So I have a simple authorization system where on login user is saved to a session. Problem is in situation like that, where I want to delete a session, thus logging the user out, session carries onto the next request.
app.get('/logout', ctx => {
ctx.session = null;
ctx.redirect('/');
});
So in this situation code below will render user info on the page after redirecting from logout:
app.get('/', ctx => ctx.body = ctx.session);
Cookies aren't cleared too.
I am fairly new to koa-session but was able to implement user authentication in a project a while back, by setting the user's id object to ctx.session.id.
router.post('/login', async ctx => {
const userDetails = ctx.request.body
try {
const userDetails = ctx.request.body
const userId = await user.login(userDetails)

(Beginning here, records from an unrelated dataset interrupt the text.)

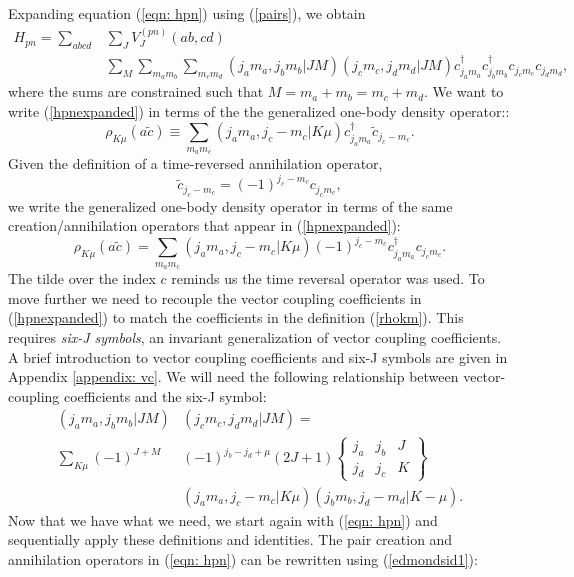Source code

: Expanding equation (\ref{eqn: hpn}) using (\ref{pairs}), we obtain
\begin{equation}\begin{split}\label{hpnexpanded}
    H_{pn} = \sum_{abcd}&\sum_J V_J^{(pn)}(ab,cd) \\
    &\sum_M \sum_{m_am_b}\sum_{m_cm_d} (j_a m_a, j_b m_b | JM )
        (j_c m_c, j_d m_d | JM )c^\dagger_{j_am_a}c^\dagger_{j_bm_b}c_{j_cm_c} c_{j_dm_d},
\end{split}\end{equation}
where the sums are constrained such that $M=m_a+m_b=m_c+m_d$. We want to write (\ref{hpnexpanded})
in terms of the the generalized one-body density operator:\cite{Schuck}:
\begin{equation}
    \rho_{K\mu}(a\tilde{c}) \equiv \sum_{m_a m_c} (j_a m_a, j_c -m_c | K\mu) 
c^\dagger_{j_am_a} \tilde{c}_{j_c-m_c}.
\end{equation}
Given the definition of a time-reversed annihilation operator\cite{Edmonds},
\begin{equation} 
    \tilde{c}_{j_c-m_c} = (-1)^{j_c-m_c}c_{j_c m_c},
\end{equation}
we write the generalized one-body density operator in terms of the same creation/annihilation
operators that appear in (\ref{hpnexpanded}):
\begin{equation}\label{rhokm}
    \rho_{K\mu}(a\tilde{c}) = \sum_{m_a m_c} (j_a m_a, j_c -m_c | K\mu)
(-1)^{j_c -m_c} c^\dagger_{j_a m_a} c_{j_c m_c}.
\end{equation}
The tilde over the index $c$ reminds us the time reversal 
operator was used. To move further we need to
recouple the vector coupling coefficients in (\ref{hpnexpanded}) to match
the coefficients in the definition (\ref{rhokm}). This requires \textit{six-J symbols}\cite{Edmonds},
an invariant generalization of vector coupling coefficients. A brief introduction 
to vector coupling coefficients and six-J symbols are given in Appendix 
\ref{appendix: vc}. We will need the following relationship
between vector-coupling coefficients and the six-J symbol\cite{Edmonds}:
\begin{equation}\begin{split}\label{edmondsid1}
    (j_a m_a, j_b m_b | JM )&(j_c m_c, j_d m_d | JM )= \\ 
\sum_{K\mu} (-1)^{J+M}&(-1)^{j_b-j_d+\mu}(2J+1) \begin{Bmatrix} j_a & j_b & J \\ 
j_d & j_c & K \end{Bmatrix} \\ 
    &(j_a m_a, j_c-m_c | K\mu )(j_b m_b, j_d -m_d | K-\mu ).
\end{split}\end{equation}
Now that we have what we need, we start again with 
(\ref{eqn: hpn}) and sequentially apply these definitions and
identities. The pair creation and annihilation operators in 
(\ref{eqn: hpn}) can be rewritten using (\ref{edmondsid1}):

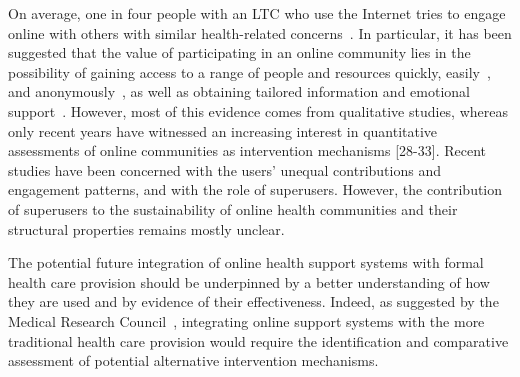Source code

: On average, one in four people with an LTC who use the Internet tries to engage online with others with similar health-related concerns~\cite{fox2011social}. In particular, it has been suggested that the value of participating in an online community lies in the possibility of gaining access to a range of people and resources quickly, easily~\cite{armstrong2000real}, and anonymously~\cite{pendry2015individual}, as well as obtaining tailored information and emotional support~\cite{ali2015online,de2017adolescents,shoebotham2016therapeutic,coulson2005receiving,de2016stroke}. However, most of this evidence comes from qualitative studies, whereas only recent years have witnessed an increasing interest in quantitative assessments of online communities as intervention mechanisms [28-33]. Recent studies have been concerned with the users’ unequal contributions and engagement patterns, and with the role of superusers. However, the contribution of superusers to the sustainability of online health communities and their structural properties remains mostly unclear.

The potential future integration of online health support systems with formal health care provision should be underpinned by a better understanding of how they are used and by evidence of their effectiveness. Indeed, as suggested by the Medical Research Council~\cite{Craiga1655}, integrating online support systems with the more traditional health care provision would require the identification and comparative assessment of potential alternative intervention mechanisms.


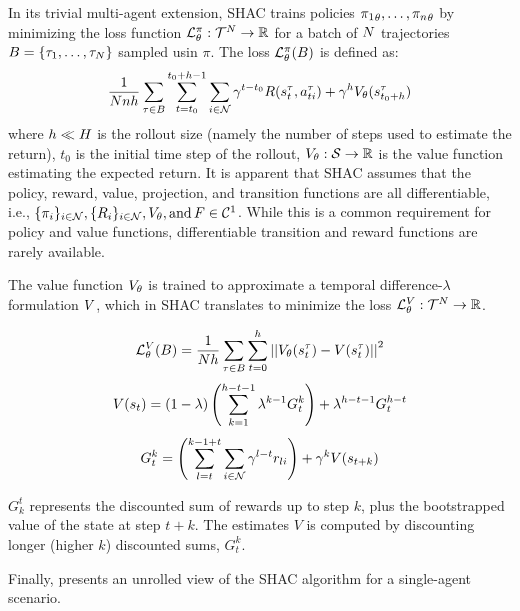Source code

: In its trivial multi-agent extension, SHAC trains policies ${\pi_1}_\theta,\dots,{\pi_n}_\theta$ by minimizing the loss function $\mathcal{L}_\theta^{\pi}:\mathcal{T}^N\rightarrow\mathbb{R}$ for a batch of $N$ trajectories $B = \{\tau_1, \ldots, \tau_N\}$ sampled usin $\pi$. The loss $\mathcal{L}_\theta^{\pi}(B)$ is defined as:  
\begin{equation*}\label{eq:shac}
    \frac{1}{Nnh}\sum_{\tau\in B} \sum_{t=t_0}^{t_0+h-1} \sum_{i\in\mathcal{N}} \gamma^{t-t_0} R(s_{t}^\tau, a_{ti}^\tau) + \gamma^h V_\theta(s^\tau_{t_0+h})
\end{equation*}
where $h \ll H$ is the rollout size (namely the number of steps used to estimate the return), $t_0$ is the initial time step of the rollout, $V_\theta: \mathcal{S} \rightarrow \mathbb{R}$ is the value function estimating the expected return. It is apparent that SHAC assumes that the policy, reward, value, projection, and transition functions are all differentiable, i.e., $\{\pi_{i}\}_{i\in\mathcal{N}},\{R_{i}\}_{i\in\mathcal{N}},V_\theta, \text{and} \, F \in \mathcal{C}^1$. While this is a common requirement for policy and value functions, differentiable transition and reward functions are rarely available. 

The value function $V_\theta$ is trained to approximate a temporal difference-$\lambda$ formulation \cite{Sutton98} $V$, which in SHAC translates to minimize the loss $\mathcal{L}_\theta^{V}:\mathcal{T}^N\rightarrow\mathbb{R}$.

$$ \mathcal{L}_\theta^V(B)=\frac{1}{Nh}\sum_{\tau\in B}\sum_{t=0}^h\left|\left| V_\theta(s^\tau_t) - V(s^\tau_t) \right|\right|^2 $$
$$ V(s_t) = (1-\lambda) \left(\sum_{k=1}^{h-t-1}\lambda^{k-1}G_t^k\right) + \lambda^{h-t-1}G_t^{h-t}$$
$$ G_t^k = \left(\sum_{l=t}^{k-1+t}\sum_{i\in\mathcal{N}}\gamma^{l-t} r_{li}\right) + \gamma^k V(s_{t+k})$$

$G^t_k$ represents the discounted sum of rewards up to step $k$, plus the bootstrapped value of the state at step $t+k$. The estimates $V$ is computed by discounting longer (higher $k$) discounted sums, $G^k_t$.

Finally,  presents an unrolled view of the SHAC algorithm for a single-agent scenario.
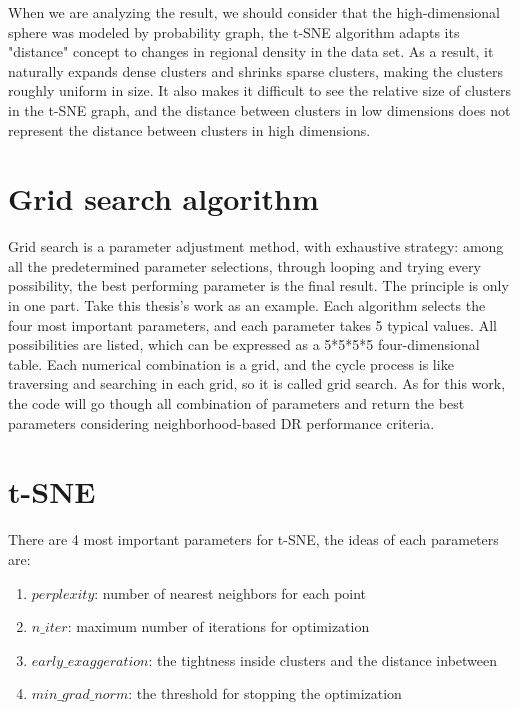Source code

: \noindent When we are analyzing the result, we should consider that the high-dimensional sphere was modeled by probability graph, the t-SNE algorithm adapts its "distance" concept to changes in regional density in the data set. As a result, it naturally expands dense clusters and shrinks sparse clusters, making the clusters roughly uniform in size. It also makes it difficult to see the relative size of clusters in the t-SNE graph, and the distance between clusters in low dimensions does not represent the distance between clusters in high dimensions.

\section{Grid search algorithm}

Grid search is a parameter adjustment method, with exhaustive strategy: among all the predetermined parameter selections, through looping and trying every possibility, the best performing parameter is the final result. The principle is only in one part. Take this thesis's work as an example. Each algorithm selects the four most important parameters, and each parameter takes 5 typical values. All possibilities are listed, which can be expressed as a 5*5*5*5 four-dimensional table. Each numerical combination is a grid, and the cycle process is like traversing and searching in each grid, so it is called grid search. As for this work, the code will go though all combination of parameters and return the best parameters considering neighborhood-based DR performance criteria.

\section{t-SNE}
There are 4 most important parameters for t-SNE, the ideas of each parameters are: 

\begin{enumerate}[1)]
\item $perplexity$: number of nearest neighbors for each point
\item $n\_iter$: maximum number of iterations for optimization
\item $early\_exaggeration$: the tightness inside clusters and the distance inbetween
\item $min\_grad\_norm$: the threshold for stopping the optimization 
\end{enumerate}\\



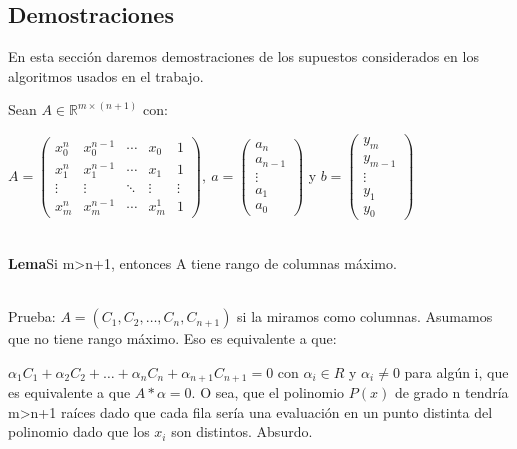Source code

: \subsection{Demostraciones}

En esta sección daremos demostraciones de los supuestos considerados en los algoritmos usados en el
trabajo.

Sean $A \in \mathbb{R}^{m\times (n+1)}$ con:


  $ A = \begin{pmatrix}
    x_0^n & x_0^{n-1} & \cdots &  x_0  & 1 \\
    x_1^{n} & x_1^{n-1} & \cdots & x_1 & 1 \\
    \vdots  & \vdots  & \ddots & \vdots  & \vdots \\
    x_m^{n} & x_m^{n-1} & \cdots & x_m^1 & 1
        \end{pmatrix}, \
   a = \begin{pmatrix}
        a_n \\
        a_{n-1} \\
        \vdots \\
        a_1 \\
        a_0
       \end{pmatrix}
  $ y $
  b = \begin{pmatrix}
        y_m \\
        y_{m-1} \\
        \vdots \\
        y_1 \\
        y_0
       \end{pmatrix}
  $



\ \\
\textbf{Lema}Si m>n+1, entonces A tiene rango de columnas máximo.

\ \\
Prueba:
  $A = ( C_1, C_2, \ldots, C_n, C_{n+1} )$ si la miramos como columnas. Asumamos que no tiene rango máximo. Eso es equivalente a que:

$\alpha_1C_1+\alpha_2C_2+\hdots+\alpha_nC_n+\alpha_{n+1}C_{n+1} = 0$ con $\alpha_i \in R$ y $\alpha_i
\neq 0$ para algún i, que es equivalente a que $A * \alpha =0$. O sea, que
el polinomio $P(x)$ de grado n tendría m>n+1 raíces dado que cada fila sería una evaluación en un punto distinta del polinomio dado que los $x_i$ son distintos. Absurdo.

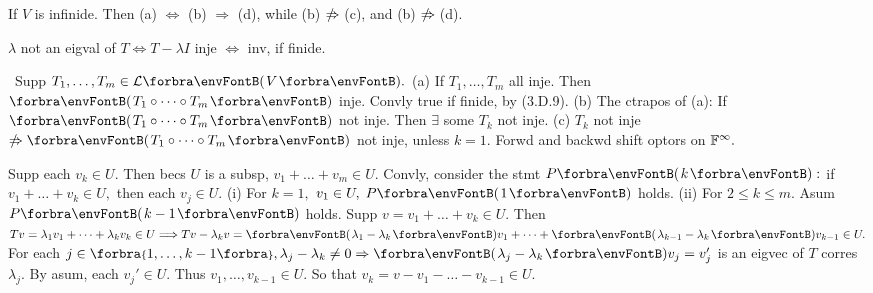 \BulletPointX\NoteForSmall{[5.6]}\;\;If $V$ is infinide. Then (a) $\Longleftrightarrow$ (b) $\Rightarrow$ (d), while (b) $\notRightarrow$(c), and (b) $\notRightarrow$(d).\par
\BulletPointX\AComm $\lambda$ not an eigval of $T\Longleftrightarrow{T-\lambda I}$ inje $\Longleftrightarrow$ inv, if finide.
\SepLine

\BulletPointX\Tips \,\,\,Supp $T_1,\dots,T_m\in\Lm{V}.$\TextB{\vspace{-2pt}}
(a) If $T_1,\dots,T_m$ all inje. Then $\Par{T_1\circ\cdots\circ T_m}$ inje. \;Convly true if finide, by (3.D.9).\TextB{}
(b) The ctrapos of (a): If $\Par{T_1\circ\cdots\circ T_m}$ not inje. Then $\exists$ some $T_k$ not inje.\TextB{}
(c)  \;$T_k$ not inje $\notRightarrow\Par{T_1\circ\cdots\circ T_m}$ not inje, unless $k=1$.\TextB{}
\Hc\AExa Forwd and backwd shift optors on ${\mathbb{F}}^\infty.$
\SepLine

\parSol{}
\SepLine

Supp each $v_k\in U.$ Then becs $U$ is a subsp, $v_1+\dots+v_m\in U.$\parSol{}
Convly, consider the stmt $P\Par{k}:$ if $v_1+\dots+v_k\in U,$ then each $v_j\in U.$\parSol{}
(i) For $k=1,$ $v_1\in U,\;P\Par{1}$ holds.\parSol{\Endi}
(ii) For $2\leqslant k\leqslant m.$ Asum $P\Par{k-1}$ holds. Supp $v=v_1+\dots+v_k\in U.$\parSol{\Hii}
Then $Tv=\lambda_1v_1+\dots+\lambda_k v_k\in U\Longrightarrow Tv-\lambda_k v=\Par{\lambda_1-\lambda_k}v_1+\dots+\Par{\lambda_{k-1}-\lambda_k}v_{k-1}\in U.$\parSol{\Hii}
For each $j\in\Bra{1,\dots,k-1},\lambda_j-\lambda_{k}\neq 0\Rightarrow\Par{\lambda_j-\lambda_k}v_j=v_j'$ is an eigvec of $T$ corres $\lambda_j.$\parSol{\Hii}
By asum, each $v_j'\in U.$ Thus $v_1,\dots,v_{k-1}\in U.$ So that $v_k=v-v_1-\dots-v_{k-1}\in U.$\PfEnd
\SepLine[0pt][\Blind{\BulletPointX} ]

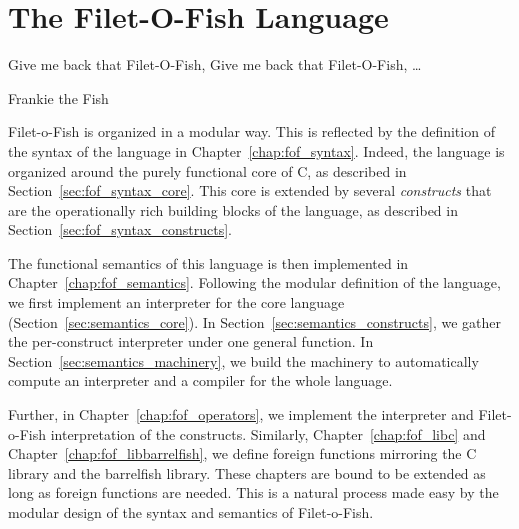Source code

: \chapter*{The Filet-O-Fish Language}
\label{chap:fof_lang}
\epigraph{Give me back that Filet-O-Fish, Give me back that Filet-O-Fish, \ldots}%
         {Frankie the Fish}



Filet-o-Fish is organized in a modular way. This is reflected by the
definition of the syntax of the language in
Chapter~\ref{chap:fof_syntax}. Indeed, the language is organized
around the purely functional core of C, as described in
Section~\ref{sec:fof_syntax_core}. This core is extended by several
\emph{constructs} that are the operationally rich building blocks of
the language, as described in Section~\ref{sec:fof_syntax_constructs}.


The functional semantics of this language is then implemented in
Chapter~\ref{chap:fof_semantics}. Following the modular definition of
the language, we first implement an interpreter for the core language
(Section~\ref{sec:semantics_core}). In
Section~\ref{sec:semantics_constructs}, we gather the per-construct
interpreter under one general function. In
Section~\ref{sec:semantics_machinery}, we build the machinery to
automatically compute an interpreter and a compiler for the whole
language.

Further, in Chapter~\ref{chap:fof_operators}, we implement the
interpreter and Filet-o-Fish interpretation of the
constructs. Similarly, Chapter~\ref{chap:fof_libc} and
Chapter~\ref{chap:fof_libbarrelfish}, we define foreign functions
mirroring the C library and the barrelfish library. These chapters are
bound to be extended as long as foreign functions are needed. This is
a natural process made easy by the modular design of the syntax and
semantics of Filet-o-Fish.
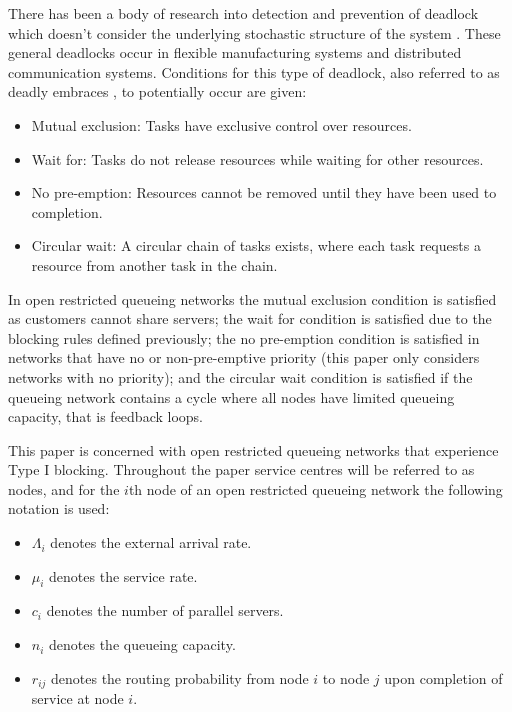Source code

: \documentclass{article}
\numberwithin{equation}{section}
\begin{document}
There has been a body of research into detection and prevention of deadlock which doesn't consider the underlying stochastic structure of the system \cite{coffmanelphick71, reveliotis15a, reveliotis15b}.
These general deadlocks occur in flexible manufacturing systems and distributed communication systems.
Conditions for this type of deadlock, also referred to as deadly embraces \cite{coffmanelphick71}, to potentially occur are given:
\begin{itemize}
  \item Mutual exclusion: Tasks have exclusive control over resources.
  \item Wait for: Tasks do not release resources while waiting for other resources.
  \item No pre-emption: Resources cannot be removed until they have been used to completion.
  \item Circular wait: A circular chain of tasks exists, where each task requests a resource from another task in the chain.
\end{itemize}

In open restricted queueing networks the mutual exclusion condition is satisfied as customers cannot share servers; the wait for condition is satisfied due to the blocking rules defined previously; the no pre-emption condition is satisfied in networks that have no or non-pre-emptive priority (this paper only considers networks with no priority); and the circular wait condition is satisfied if the queueing network contains a cycle where all nodes have limited queueing capacity, that is feedback loops.

This paper is concerned with open restricted queueing networks that experience Type I blocking.
Throughout the paper service centres will be referred to as nodes, and for the $i$th node of an open restricted queueing network the following notation is used:

\begin{itemize}
  \item $\Lambda_i$ denotes the external arrival rate.
  \item $\mu_i$ denotes the service rate.
  \item $c_i$ denotes the number of parallel servers.
  \item $n_i$ denotes the queueing capacity.
  \item $r_{ij}$ denotes the routing probability from node $i$ to node $j$ upon completion of service at node $i$.
\end{itemize}
\end{document}
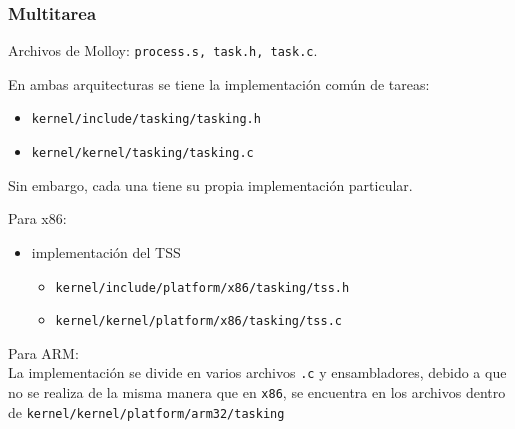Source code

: 	
	\subsubsection{Multitarea}
		Archivos de Molloy: \texttt{process.s, task.h, task.c}.
		
		En ambas arquitecturas se tiene la implementación común de tareas:
		\begin{itemize} \setlength\itemsep{0pt}
			\item \texttt{kernel/include/tasking/tasking.h}
			\item \texttt{kernel/kernel/tasking/tasking.c}
		\end{itemize}
	
		Sin embargo, cada una tiene su propia implementación particular.
		
		Para x86:
		\begin{itemize} \setlength\itemsep{0pt}
			\item implementación del TSS
			\begin{itemize} \setlength\itemsep{0pt}
				\item \texttt{kernel/include/platform/x86/tasking/tss.h}
				\item \texttt{kernel/kernel/platform/x86/tasking/tss.c}
			\end{itemize}
		\end{itemize}
		
		Para ARM:\\
		La implementación se divide en varios archivos \texttt{.c} y ensambladores, debido a que no se realiza de la misma manera que en \texttt{x86}, se encuentra en los archivos dentro de
		\texttt{kernel/kernel/platform/arm32/tasking}
		
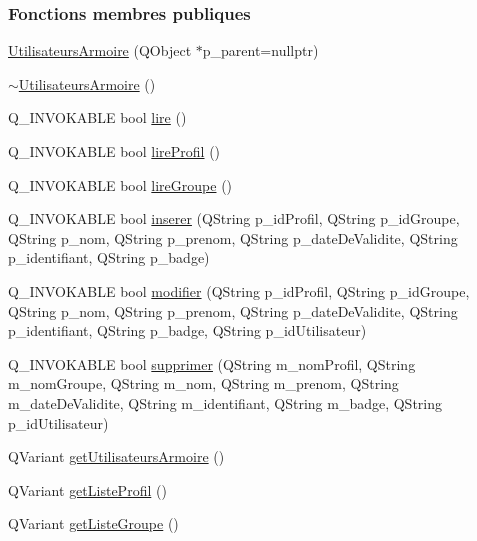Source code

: \subsubsection*{Fonctions membres publiques}
\begin{DoxyCompactItemize}
\item 
\hyperlink{class_utilisateurs_armoire_a13efbad7862f1c6eff0301c659ec7360}{Utilisateurs\+Armoire} (Q\+Object $\ast$p\+\_\+parent=nullptr)
\item 
\hyperlink{class_utilisateurs_armoire_a980367259be2684f8f0762ea80deb9d9}{$\sim$\+Utilisateurs\+Armoire} ()
\item 
Q\+\_\+\+I\+N\+V\+O\+K\+A\+B\+LE bool \hyperlink{class_utilisateurs_armoire_a10b2038874606c0afccf0f18c038dd0c}{lire} ()
\item 
Q\+\_\+\+I\+N\+V\+O\+K\+A\+B\+LE bool \hyperlink{class_utilisateurs_armoire_a952931c38642273c5e959edb69706144}{lire\+Profil} ()
\item 
Q\+\_\+\+I\+N\+V\+O\+K\+A\+B\+LE bool \hyperlink{class_utilisateurs_armoire_aeadd41da356116c6e393d832e2b819e9}{lire\+Groupe} ()
\item 
Q\+\_\+\+I\+N\+V\+O\+K\+A\+B\+LE bool \hyperlink{class_utilisateurs_armoire_a773bfde7c49dac8fa2c8a1c9a43592c0}{inserer} (Q\+String p\+\_\+id\+Profil, Q\+String p\+\_\+id\+Groupe, Q\+String p\+\_\+nom, Q\+String p\+\_\+prenom, Q\+String p\+\_\+date\+De\+Validite, Q\+String p\+\_\+identifiant, Q\+String p\+\_\+badge)
\item 
Q\+\_\+\+I\+N\+V\+O\+K\+A\+B\+LE bool \hyperlink{class_utilisateurs_armoire_affd91d7591d57b8dafc098f09b9319aa}{modifier} (Q\+String p\+\_\+id\+Profil, Q\+String p\+\_\+id\+Groupe, Q\+String p\+\_\+nom, Q\+String p\+\_\+prenom, Q\+String p\+\_\+date\+De\+Validite, Q\+String p\+\_\+identifiant, Q\+String p\+\_\+badge, Q\+String p\+\_\+id\+Utilisateur)
\item 
Q\+\_\+\+I\+N\+V\+O\+K\+A\+B\+LE bool \hyperlink{class_utilisateurs_armoire_a035d7ca496ddaaf83467934fbd694883}{supprimer} (Q\+String m\+\_\+nom\+Profil, Q\+String m\+\_\+nom\+Groupe, Q\+String m\+\_\+nom, Q\+String m\+\_\+prenom, Q\+String m\+\_\+date\+De\+Validite, Q\+String m\+\_\+identifiant, Q\+String m\+\_\+badge, Q\+String p\+\_\+id\+Utilisateur)
\item 
Q\+Variant \hyperlink{class_utilisateurs_armoire_a39e5692fe0b00097732bb7633ae5d1e5}{get\+Utilisateurs\+Armoire} ()
\item 
Q\+Variant \hyperlink{class_utilisateurs_armoire_a153930c5840343585f2d0195405df382}{get\+Liste\+Profil} ()
\item 
Q\+Variant \hyperlink{class_utilisateurs_armoire_a5fd8e356a1fffd330f47935dfb843e6a}{get\+Liste\+Groupe} ()
\end{DoxyCompactItemize}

ctx.session.authenticated = true
ctx.session.id = userId
ctx.redirect('/')
} catch (error) {
await ctx.render('login', {error: error})
} finally {
await user.tearDown()
}
})
router.get('/logout', async ctx => {
if (ctx.session.authenticated === true) {
ctx.session.authenticated = false
ctx.session.id = undefined
}
ctx.redirect('/')
})
In your case, you may want to assign ctx.session.user = userObject, then when logging a user out, reassign to ctx.session.user = null.